Em meio a tudo isso, bem a nossa frente, alguém abre o porta-malas do carro e desanda no volume da barulheira infernal; um melodioso "bate-estaca" musical, aqueles que está na moda escutar. Argh!! É difícil decidir o que incomoda mais; o som do porta-malas à plenos volumes ou a verborréia inconseqüente que sai das bocas nervosas daquela gente (...), talvez, vítimas que foram, quando crianças, de maus tratos por alguma babá inescrupulosa. Quando acho que já vi de tudo e que as coisas não poderiam ficar piores, aparecem as versões “feminis” dos arautos da balbúrdia; todas iguais em sandálias, biquínis e cangas, como que recém-saídas de uma fábrica de enlatados de produção em série. Elas conseguem apenas piorar o já trágico complexo daquela ilha de barulho. Com suas vozes estridentes e risadas enérgicas, elas completam a tragédia sonora do lugar. Logo a ala geriátrica pensa em ir embora, afinal, não têm mais idade pra se submeter aos tantos absurdos. Só uns poucos, completos surdos, ainda resistirão. Com a ameaça de saída dos veteranos, acodem as mesas aquelas figuras tão conhecidas pela gravidade e complexidade de suas longas conversas, incompreensíveis em seu vasto vocabulário chulo.
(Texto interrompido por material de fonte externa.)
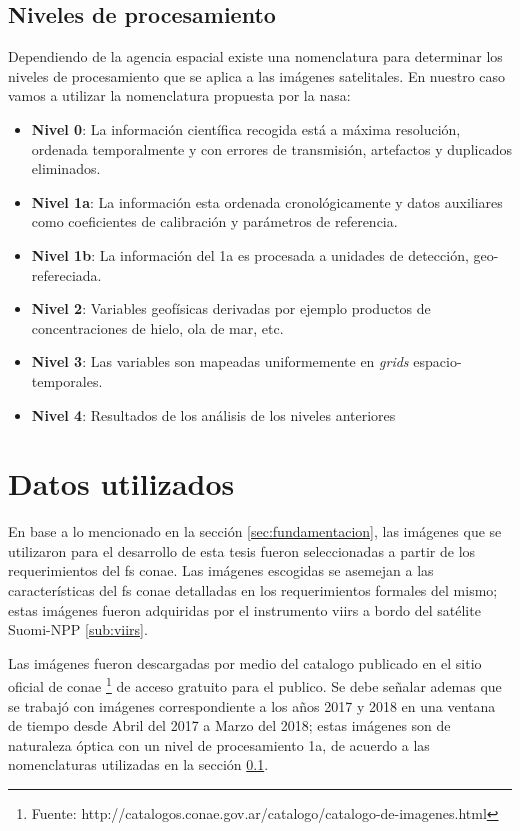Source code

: \subsection{Niveles de procesamiento}\label{sub:nivelesdeprocesamiento}
Dependiendo de la agencia espacial existe una nomenclatura para determinar los niveles de procesamiento que se aplica a las imágenes satelitales. En nuestro caso vamos a utilizar la nomenclatura propuesta por la \ac{nasa}:
\begin{itemize}
	\item \textbf{Nivel 0}: La información científica recogida está a máxima resolución, ordenada temporalmente y con errores de transmisión, artefactos y duplicados eliminados.
 	\item \textbf{Nivel 1a}: La información esta ordenada cronológicamente y datos auxiliares como coeficientes de calibración y parámetros de referencia.
 	\item \textbf{Nivel 1b}: La información del 1a es procesada a unidades de detección, geo-refereciada.
 	\item \textbf{Nivel 2}: Variables geofísicas derivadas por ejemplo productos de concentraciones de hielo, ola de mar, etc.
 	\item \textbf{Nivel 3}: Las variables son mapeadas uniformemente en \textit{grids} espacio-temporales.
 	\item \textbf{Nivel 4}: Resultados de los análisis de los niveles anteriores
\end{itemize}


\section{Datos utilizados}\label{sec:datosutilizados}

En base a lo mencionado en la sección \ref{sec:fundamentacion}, las imágenes que se utilizaron para el desarrollo de esta tesis fueron seleccionadas a partir de los requerimientos del \ac{fs} \ac{conae}. Las imágenes escogidas se asemejan a las características del \ac{fs} \ac{conae} detalladas en los requerimientos formales del mismo; estas imágenes fueron adquiridas por el instrumento \ac{viirs} a bordo del satélite Suomi-NPP \ref{sub:viirs}.

Las imágenes fueron descargadas por medio del catalogo  publicado en el sitio oficial de \ac{conae} \footnote{Fuente: http://catalogos.conae.gov.ar/catalogo/catalogo-de-imagenes.html} de acceso gratuito para el publico. Se debe señalar ademas que se trabajó con imágenes correspondiente a los años 2017 y 2018 en una ventana de tiempo desde Abril del 2017 a Marzo del 2018; estas imágenes son de naturaleza óptica con un nivel de procesamiento 1a, de acuerdo a las nomenclaturas utilizadas en la sección \ref{sub:nivelesdeprocesamiento}.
Tudo indica que é hora dos idosos irem embora. Porém, antes de abandonar o local, fazem questão de colaborar com sua parte para a matança do silêncio; em intervalos soltam berros para o atendente trazer a conta. Atravessando, em passos reptilianos, o campo hormonal que se tornou o seu boteco preferido, tentam sair dali á gotas. Na calçada, em desequilíbrio-labiríntico-etílico-alucinante, sem saber bem para onde ir, alguns param de repente..., com olhares perdidos no horizonte em meio ao som dos carros e motocicletas derrapando na curva, da chuva batucando no plástico do toldo vermelho, das ondas agitadas do mar rugindo contra as muradas do quiosque do "Turco loco", do apito a vapor da locomotiva do vendedor do amendoim, da estridente matraca do vendedor de biju, da gaita do afiador de facas, do mega-falantes do vendedor de Pamonhas, etc
Tentando deletar tudo isso, cansados, partem oscilando como se estivessem em meio a uma ventania.
Observando e escutando todo esse caos sonoro, você chega à triste conclusão; felizes mesmo são os surdos (Estou quase lá!). Hehehe!!
Chega, já está na hora de procurar outro boteco e dar continuidade aos “trabalhos” vespertinos, no embalo de dançar a noite no baile dos “surdos-mudos" ou mostrar o que resta de minha beleza no “Lar das moças cegas”.